| Instructions to follow |
Report every line of the entries that contains the word "Additive".

(Source texts of formatted documents)

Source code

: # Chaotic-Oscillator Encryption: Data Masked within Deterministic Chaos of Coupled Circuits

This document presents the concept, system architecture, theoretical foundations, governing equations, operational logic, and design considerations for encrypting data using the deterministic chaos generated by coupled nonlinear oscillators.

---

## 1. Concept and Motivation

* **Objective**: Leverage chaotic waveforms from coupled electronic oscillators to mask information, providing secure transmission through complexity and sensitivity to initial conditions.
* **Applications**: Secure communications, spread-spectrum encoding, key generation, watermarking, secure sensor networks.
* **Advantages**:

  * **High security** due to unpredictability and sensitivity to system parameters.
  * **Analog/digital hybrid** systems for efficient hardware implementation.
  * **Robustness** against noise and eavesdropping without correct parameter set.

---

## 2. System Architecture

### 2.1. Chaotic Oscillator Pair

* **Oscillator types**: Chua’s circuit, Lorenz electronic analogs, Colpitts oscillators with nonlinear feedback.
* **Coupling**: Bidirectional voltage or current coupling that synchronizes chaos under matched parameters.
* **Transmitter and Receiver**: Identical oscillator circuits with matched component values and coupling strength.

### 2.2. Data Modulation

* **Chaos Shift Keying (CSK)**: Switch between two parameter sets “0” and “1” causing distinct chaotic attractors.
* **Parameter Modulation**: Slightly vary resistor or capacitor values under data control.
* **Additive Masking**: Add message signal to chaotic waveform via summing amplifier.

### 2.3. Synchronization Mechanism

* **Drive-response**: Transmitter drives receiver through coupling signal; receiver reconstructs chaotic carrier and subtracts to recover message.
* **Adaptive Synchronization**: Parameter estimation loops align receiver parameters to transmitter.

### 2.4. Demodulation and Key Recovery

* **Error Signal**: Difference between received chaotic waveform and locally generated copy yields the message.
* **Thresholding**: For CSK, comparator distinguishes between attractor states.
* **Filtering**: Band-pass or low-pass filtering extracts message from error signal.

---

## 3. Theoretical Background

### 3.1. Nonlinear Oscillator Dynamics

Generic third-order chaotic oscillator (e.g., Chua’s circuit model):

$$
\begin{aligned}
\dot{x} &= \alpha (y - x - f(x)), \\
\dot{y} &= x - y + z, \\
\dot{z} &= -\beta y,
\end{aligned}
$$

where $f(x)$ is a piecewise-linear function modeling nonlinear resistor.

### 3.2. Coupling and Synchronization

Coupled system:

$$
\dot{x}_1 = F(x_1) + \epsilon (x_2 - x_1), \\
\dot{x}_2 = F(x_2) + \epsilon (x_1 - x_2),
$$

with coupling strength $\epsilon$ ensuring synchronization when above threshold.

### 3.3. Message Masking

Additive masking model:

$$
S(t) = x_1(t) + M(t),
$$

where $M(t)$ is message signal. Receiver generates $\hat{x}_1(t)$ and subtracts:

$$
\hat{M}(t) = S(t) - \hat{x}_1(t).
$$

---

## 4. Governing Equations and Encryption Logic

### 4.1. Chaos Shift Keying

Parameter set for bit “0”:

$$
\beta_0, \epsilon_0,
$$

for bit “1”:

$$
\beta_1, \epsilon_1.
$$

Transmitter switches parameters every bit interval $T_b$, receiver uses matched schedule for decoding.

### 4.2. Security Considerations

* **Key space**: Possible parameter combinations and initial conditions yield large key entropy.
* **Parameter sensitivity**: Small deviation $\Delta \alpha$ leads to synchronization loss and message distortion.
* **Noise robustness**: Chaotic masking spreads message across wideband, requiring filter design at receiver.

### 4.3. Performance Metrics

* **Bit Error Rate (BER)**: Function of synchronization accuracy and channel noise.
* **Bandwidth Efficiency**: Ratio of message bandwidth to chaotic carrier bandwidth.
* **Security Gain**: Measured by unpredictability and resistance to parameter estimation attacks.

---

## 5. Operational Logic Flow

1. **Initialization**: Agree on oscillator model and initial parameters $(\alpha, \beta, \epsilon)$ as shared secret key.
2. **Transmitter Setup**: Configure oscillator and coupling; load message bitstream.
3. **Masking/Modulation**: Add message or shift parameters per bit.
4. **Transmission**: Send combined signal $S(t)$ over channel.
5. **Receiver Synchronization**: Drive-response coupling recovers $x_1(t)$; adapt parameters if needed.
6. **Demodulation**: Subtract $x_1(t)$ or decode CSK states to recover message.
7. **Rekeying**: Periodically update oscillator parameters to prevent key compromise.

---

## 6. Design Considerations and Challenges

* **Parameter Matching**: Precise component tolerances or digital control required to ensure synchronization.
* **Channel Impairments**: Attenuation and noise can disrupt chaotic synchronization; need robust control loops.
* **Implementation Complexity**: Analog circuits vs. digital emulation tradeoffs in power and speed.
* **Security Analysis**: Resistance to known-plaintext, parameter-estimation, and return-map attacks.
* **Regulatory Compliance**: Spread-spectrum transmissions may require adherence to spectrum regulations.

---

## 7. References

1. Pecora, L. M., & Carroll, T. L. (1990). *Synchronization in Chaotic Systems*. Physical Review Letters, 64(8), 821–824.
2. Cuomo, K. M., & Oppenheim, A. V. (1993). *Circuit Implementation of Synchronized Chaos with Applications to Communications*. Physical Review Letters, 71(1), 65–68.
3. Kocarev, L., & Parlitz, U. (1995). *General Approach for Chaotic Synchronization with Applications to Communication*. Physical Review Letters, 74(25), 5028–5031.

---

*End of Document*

| Result of this task |
* **Additive Masking**: Add message signal to chaotic waveform via summing amplifier.
Additive masking model:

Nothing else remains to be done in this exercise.